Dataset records
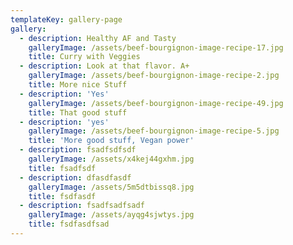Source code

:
 ```yaml
---
templateKey: gallery-page
gallery:
  - description: Healthy AF and Tasty
    galleryImage: /assets/beef-bourgignon-image-recipe-17.jpg
    title: Curry with Veggies
  - description: Look at that flavor. A+
    galleryImage: /assets/beef-bourgignon-image-recipe-2.jpg
    title: More nice Stuff
  - description: 'Yes'
    galleryImage: /assets/beef-bourgignon-image-recipe-49.jpg
    title: That good stuff
  - description: 'yes'
    galleryImage: /assets/beef-bourgignon-image-recipe-5.jpg
    title: 'More good stuff, Vegan power'
  - description: fsadfsdfsdf
    galleryImage: /assets/x4kej44gxhm.jpg
    title: fsadfsdf
  - description: dfasdfasdf
    galleryImage: /assets/5m5dtbissq8.jpg
    title: fsdfasdf
  - description: fsadfsadfsadf
    galleryImage: /assets/ayqg4sjwtys.jpg
    title: fsdfasdfsad
---
```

» **WORK TASK**:
Repeat the data exactly. Pictures should not appear.

» **RESPONSE**:
Source code

:
 ```yaml
---
templateKey: gallery-page
gallery:
  - description: Healthy AF and Tasty
    galleryImage: /assets/beef-bourgignon-image-recipe-17.jpg
    title: Curry with Veggies
  - description: Look at that flavor. A+
    galleryImage: /assets/beef-bourgignon-image-recipe-2.jpg
    title: More nice Stuff
  - description: 'Yes'
    galleryImage: /assets/beef-bourgignon-image-recipe-49.jpg
    title: That good stuff
  - description: 'yes'
    galleryImage: /assets/beef-bourgignon-image-recipe-5.jpg
    title: 'More good stuff, Vegan power'
  - description: fsadfsdfsdf
    galleryImage: /assets/x4kej44gxhm.jpg
    title: fsadfsdf
  - description: dfasdfasdf
    galleryImage: /assets/5m5dtbissq8.jpg
    title: fsdfasdf
  - description: fsadfsadfsadf
    galleryImage: /assets/ayqg4sjwtys.jpg
    title: fsdfasdfsad
---
```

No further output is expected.